Toll Road Update - US Federal and State Initiatives
By Jacob Falk
The United States would like to see more roads built in the future by public-private partnerships, but this will happen only if states allow private sector participation. Are states willing to open road development to the private sector? Increasingly, the answer is yes, and state initiatives are also beginning to venture beyond public-private development of new roads to privatization of existing highways.
Congress has struggled to renew federal spending authority on road projects since the authority expired in October 2003. State governments have complained that the delay is affecting major state projects since such projects rely partly on federal funding. Congress has extended the spending authority at existing levels for short periods six times since October 2003 while it argues about what to write in the new bill. The most recent extension expires on May 31, 2005. A new spending bill passed the House on March 10. A new bill had not yet passed the Senate as the NewsWire went to press, but was scheduled to be debated the first week in April. A conference committee made up of senior members from both houses will eventually also have to iron our differences between the House and Senate versions of the bill.

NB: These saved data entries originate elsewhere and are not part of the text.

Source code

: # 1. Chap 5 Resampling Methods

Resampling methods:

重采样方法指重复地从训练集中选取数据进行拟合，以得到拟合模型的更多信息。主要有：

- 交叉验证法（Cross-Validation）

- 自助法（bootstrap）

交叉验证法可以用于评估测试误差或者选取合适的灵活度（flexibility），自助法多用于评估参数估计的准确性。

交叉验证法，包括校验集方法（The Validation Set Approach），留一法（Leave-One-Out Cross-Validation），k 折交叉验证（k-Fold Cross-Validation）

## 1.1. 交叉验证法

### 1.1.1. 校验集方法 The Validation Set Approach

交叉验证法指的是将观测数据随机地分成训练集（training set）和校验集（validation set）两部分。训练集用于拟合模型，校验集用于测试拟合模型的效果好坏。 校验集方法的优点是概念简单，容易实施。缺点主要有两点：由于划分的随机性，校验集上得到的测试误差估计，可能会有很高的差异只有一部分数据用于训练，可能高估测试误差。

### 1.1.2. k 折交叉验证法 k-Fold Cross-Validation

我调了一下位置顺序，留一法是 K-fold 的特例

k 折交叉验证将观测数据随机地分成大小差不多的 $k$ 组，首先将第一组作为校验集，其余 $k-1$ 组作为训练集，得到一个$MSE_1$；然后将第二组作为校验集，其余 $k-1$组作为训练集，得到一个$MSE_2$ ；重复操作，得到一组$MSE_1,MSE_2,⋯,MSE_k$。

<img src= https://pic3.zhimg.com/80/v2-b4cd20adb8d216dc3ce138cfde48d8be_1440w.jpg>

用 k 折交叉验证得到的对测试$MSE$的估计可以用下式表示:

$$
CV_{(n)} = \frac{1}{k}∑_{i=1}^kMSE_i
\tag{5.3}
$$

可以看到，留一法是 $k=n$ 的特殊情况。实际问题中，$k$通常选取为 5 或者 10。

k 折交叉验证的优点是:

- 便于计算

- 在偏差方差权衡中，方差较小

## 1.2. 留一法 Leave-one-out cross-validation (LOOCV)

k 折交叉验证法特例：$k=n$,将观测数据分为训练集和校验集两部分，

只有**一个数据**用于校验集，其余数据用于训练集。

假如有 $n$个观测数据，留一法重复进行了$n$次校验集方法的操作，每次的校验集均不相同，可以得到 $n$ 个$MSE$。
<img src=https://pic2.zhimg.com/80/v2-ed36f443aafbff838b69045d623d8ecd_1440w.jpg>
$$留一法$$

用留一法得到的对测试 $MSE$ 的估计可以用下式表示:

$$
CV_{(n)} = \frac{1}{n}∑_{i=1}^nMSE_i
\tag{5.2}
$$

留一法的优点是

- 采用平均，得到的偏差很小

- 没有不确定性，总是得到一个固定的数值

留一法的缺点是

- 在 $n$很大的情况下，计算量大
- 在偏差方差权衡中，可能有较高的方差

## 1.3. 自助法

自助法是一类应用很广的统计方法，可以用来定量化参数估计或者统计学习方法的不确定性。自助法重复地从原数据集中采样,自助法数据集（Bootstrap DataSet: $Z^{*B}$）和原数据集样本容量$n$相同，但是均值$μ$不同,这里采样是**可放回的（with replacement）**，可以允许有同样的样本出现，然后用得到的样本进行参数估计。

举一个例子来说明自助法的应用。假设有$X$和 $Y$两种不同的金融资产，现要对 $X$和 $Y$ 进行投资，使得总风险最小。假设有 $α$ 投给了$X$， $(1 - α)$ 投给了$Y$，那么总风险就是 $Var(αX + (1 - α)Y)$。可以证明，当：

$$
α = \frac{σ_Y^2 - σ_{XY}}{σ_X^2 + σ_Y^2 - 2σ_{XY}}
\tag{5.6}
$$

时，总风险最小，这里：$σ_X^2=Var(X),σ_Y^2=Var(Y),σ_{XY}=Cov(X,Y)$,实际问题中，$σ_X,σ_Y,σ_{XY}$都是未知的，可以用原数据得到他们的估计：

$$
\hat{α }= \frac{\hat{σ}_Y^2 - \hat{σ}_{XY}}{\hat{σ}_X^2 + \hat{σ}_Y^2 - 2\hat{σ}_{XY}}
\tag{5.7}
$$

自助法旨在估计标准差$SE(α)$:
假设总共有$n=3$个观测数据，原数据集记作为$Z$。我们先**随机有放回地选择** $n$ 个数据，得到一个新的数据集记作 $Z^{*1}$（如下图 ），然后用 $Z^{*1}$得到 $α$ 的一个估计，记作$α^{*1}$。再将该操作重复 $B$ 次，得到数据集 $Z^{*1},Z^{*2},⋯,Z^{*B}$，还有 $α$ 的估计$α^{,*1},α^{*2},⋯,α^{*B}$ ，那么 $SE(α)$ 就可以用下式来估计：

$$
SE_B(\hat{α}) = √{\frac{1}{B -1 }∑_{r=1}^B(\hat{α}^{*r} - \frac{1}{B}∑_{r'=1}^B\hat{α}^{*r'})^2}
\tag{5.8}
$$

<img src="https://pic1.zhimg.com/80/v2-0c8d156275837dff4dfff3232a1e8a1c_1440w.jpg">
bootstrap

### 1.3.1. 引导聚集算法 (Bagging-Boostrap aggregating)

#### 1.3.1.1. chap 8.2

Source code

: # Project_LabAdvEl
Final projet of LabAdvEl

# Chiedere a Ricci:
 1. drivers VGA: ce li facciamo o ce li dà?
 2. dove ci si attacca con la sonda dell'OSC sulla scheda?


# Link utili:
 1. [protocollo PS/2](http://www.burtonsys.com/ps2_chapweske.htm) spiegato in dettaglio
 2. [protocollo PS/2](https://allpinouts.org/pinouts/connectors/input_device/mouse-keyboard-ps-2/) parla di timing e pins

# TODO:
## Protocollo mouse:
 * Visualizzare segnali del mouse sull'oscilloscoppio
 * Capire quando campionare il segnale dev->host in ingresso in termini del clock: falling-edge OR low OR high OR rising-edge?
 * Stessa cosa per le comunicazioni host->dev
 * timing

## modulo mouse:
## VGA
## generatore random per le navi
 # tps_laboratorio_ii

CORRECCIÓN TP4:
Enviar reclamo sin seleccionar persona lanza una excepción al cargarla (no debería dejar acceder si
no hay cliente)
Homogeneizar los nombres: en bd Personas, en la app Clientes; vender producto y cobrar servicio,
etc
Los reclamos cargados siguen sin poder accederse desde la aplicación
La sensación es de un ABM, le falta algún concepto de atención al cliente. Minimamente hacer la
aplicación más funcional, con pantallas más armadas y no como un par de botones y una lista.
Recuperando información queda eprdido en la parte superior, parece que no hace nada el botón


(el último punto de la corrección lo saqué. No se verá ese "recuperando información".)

The Bush administration is urging Congress to include several provisions in the final transportation bill to encourage public-private partnerships, or “PPPs.” One provision would allow up to $15 billion in tax-exempt “private activity bonds” to be issued for construction of private road projects. Use of tax-exempt bonds is usually limited to public projects. The administration wants to make an exception. This provision did not make it into the House bill, but was included in the bill that the Senate approved last year. (The House and Senate both passed bills last year that are the starting points for the bills being considered this year.) Private activity bonds are controversial because expansion of tax-exempt bond authority is unpopular with the tax-writing committees in Congress, and there is also controversy surrounding whether the Davis-Bacon Act, which requires payment of prevailing wages on federal transportation projects, should apply to road projects that are funded with tax-exempt debt. Another provision supported by both houses of Congress and the Bush administration would reduce the required minimum project cost necessary for a project to be eligible to participate in the federal TIFIA program from $100 million to $50 million. TIFIA — the “Transportation Infrastructure Finance and Innovation Act of 1998” — provides public and private sponsors of road projects with supplemental subordinated credit, loan guarantees or loans of up to 33% of project cost from the federal government.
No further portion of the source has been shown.